__Task details__
Among the following entries, how many lines hold the string "Abcede"? State only the number.

Entries taken from a collection:

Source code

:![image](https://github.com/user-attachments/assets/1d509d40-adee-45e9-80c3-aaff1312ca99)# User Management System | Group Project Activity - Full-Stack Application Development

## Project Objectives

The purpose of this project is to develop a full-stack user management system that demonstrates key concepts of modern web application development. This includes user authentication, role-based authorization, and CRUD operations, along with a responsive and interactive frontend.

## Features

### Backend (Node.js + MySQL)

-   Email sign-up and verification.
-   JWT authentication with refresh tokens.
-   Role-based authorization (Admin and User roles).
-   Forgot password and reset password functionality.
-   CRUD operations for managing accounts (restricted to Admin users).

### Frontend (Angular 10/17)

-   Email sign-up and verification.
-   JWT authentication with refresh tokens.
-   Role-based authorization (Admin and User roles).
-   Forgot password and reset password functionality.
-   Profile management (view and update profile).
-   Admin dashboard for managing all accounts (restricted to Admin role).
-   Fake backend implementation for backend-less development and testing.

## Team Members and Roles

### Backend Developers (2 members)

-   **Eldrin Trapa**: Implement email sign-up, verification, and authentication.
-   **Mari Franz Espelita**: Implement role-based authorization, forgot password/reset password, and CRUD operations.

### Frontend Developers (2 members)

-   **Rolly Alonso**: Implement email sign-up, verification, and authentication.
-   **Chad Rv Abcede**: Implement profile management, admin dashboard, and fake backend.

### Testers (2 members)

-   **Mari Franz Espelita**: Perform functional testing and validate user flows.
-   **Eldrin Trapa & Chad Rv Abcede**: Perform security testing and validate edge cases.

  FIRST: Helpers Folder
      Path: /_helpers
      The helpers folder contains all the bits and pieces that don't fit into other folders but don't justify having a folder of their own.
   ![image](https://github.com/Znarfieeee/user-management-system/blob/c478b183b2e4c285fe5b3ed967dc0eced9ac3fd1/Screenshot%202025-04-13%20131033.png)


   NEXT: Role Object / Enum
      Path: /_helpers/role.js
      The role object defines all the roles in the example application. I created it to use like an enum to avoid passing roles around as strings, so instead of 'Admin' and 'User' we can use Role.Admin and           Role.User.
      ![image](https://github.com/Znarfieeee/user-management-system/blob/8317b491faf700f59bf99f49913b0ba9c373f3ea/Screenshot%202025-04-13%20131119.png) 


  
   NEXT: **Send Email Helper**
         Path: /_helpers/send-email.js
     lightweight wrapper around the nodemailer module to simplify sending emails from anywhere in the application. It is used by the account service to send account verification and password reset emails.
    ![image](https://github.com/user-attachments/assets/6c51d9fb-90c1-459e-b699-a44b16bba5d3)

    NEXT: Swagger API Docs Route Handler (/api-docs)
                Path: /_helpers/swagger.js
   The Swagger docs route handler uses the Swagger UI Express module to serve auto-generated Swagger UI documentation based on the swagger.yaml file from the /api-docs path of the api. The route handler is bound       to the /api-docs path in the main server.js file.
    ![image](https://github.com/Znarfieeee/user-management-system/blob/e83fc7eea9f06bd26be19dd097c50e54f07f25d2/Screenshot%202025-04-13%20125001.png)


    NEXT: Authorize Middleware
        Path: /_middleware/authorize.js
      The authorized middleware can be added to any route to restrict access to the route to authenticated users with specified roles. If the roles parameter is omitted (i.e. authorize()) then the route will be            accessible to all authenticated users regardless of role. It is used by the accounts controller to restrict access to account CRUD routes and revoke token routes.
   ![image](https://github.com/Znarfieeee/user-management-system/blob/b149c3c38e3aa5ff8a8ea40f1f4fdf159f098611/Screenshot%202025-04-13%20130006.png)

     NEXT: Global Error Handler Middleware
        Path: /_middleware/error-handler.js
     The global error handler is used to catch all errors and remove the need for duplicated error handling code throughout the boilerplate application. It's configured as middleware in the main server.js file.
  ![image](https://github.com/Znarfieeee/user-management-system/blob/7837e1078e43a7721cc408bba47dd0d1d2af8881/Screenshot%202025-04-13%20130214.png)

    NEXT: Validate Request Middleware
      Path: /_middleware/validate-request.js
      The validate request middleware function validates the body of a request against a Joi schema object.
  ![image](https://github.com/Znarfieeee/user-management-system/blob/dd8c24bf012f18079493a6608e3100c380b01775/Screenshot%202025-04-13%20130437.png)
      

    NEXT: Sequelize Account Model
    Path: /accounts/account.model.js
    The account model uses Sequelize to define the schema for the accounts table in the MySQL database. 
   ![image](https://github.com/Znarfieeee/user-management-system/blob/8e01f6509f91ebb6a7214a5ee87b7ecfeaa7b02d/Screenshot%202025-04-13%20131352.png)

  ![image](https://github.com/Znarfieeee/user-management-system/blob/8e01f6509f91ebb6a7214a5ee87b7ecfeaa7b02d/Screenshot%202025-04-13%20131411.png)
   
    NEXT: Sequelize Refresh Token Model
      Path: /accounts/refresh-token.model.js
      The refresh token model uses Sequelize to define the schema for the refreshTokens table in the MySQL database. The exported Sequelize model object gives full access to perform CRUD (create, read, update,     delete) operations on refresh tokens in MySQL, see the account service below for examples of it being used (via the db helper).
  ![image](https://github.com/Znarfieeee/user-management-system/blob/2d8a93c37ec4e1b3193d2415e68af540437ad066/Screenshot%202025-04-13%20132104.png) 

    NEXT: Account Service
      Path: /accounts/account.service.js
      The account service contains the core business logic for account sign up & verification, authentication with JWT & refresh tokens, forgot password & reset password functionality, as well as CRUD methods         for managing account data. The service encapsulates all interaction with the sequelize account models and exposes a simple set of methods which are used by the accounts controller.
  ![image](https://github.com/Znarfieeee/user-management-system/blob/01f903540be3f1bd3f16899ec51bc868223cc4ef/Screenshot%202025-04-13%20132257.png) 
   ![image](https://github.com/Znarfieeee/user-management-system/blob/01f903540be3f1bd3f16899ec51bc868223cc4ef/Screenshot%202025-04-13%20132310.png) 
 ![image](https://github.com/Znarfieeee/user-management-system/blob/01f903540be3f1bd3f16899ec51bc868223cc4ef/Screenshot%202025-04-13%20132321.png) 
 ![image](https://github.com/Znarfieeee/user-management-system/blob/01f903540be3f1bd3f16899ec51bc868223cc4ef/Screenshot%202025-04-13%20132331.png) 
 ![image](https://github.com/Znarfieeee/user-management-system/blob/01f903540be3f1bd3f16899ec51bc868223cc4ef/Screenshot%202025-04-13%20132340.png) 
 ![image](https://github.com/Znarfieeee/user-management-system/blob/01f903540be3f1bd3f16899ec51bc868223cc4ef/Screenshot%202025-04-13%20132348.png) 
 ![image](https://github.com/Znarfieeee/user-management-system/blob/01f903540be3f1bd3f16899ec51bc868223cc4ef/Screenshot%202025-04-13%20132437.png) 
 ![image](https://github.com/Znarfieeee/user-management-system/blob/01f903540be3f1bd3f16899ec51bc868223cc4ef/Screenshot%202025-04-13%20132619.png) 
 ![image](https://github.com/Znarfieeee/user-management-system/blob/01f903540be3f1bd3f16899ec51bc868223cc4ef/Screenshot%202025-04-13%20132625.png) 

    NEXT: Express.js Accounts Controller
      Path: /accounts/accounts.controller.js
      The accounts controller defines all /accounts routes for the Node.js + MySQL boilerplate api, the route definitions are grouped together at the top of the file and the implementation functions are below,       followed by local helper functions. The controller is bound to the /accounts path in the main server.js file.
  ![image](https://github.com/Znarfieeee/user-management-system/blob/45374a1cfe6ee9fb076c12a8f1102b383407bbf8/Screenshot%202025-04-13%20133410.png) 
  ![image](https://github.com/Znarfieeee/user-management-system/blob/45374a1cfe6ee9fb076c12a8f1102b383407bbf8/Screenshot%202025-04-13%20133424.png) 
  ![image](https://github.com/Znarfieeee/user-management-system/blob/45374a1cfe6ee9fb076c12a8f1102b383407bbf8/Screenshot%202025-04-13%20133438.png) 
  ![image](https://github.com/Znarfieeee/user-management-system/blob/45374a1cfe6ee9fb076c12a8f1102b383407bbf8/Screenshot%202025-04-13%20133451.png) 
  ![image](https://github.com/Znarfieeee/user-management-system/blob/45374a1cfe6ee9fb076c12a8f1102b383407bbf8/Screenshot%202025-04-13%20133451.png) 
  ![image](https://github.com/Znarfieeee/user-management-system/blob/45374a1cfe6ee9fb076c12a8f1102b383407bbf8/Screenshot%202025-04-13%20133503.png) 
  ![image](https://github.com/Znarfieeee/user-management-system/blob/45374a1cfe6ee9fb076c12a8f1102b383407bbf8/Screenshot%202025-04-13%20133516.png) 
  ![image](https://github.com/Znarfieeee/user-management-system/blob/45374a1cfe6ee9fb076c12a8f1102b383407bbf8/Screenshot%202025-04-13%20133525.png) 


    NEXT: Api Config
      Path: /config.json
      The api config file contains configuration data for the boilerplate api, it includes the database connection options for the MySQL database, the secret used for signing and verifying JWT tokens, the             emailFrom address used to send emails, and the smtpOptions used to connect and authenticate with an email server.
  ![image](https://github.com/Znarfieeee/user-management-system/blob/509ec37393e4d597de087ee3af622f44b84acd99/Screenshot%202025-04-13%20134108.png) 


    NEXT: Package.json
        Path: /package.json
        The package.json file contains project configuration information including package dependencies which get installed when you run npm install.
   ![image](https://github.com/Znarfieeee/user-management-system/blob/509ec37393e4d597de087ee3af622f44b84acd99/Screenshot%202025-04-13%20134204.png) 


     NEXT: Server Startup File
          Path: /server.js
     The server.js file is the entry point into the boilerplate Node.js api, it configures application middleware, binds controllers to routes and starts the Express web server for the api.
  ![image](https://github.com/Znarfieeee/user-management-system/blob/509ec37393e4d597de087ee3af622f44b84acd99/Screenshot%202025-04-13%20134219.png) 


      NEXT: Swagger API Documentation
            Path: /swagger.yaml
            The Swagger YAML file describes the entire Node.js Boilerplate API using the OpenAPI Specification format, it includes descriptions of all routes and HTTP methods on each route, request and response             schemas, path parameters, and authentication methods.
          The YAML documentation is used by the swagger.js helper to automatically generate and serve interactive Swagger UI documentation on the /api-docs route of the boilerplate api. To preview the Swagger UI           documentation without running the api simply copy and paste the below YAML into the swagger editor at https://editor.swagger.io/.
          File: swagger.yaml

__Result below__
2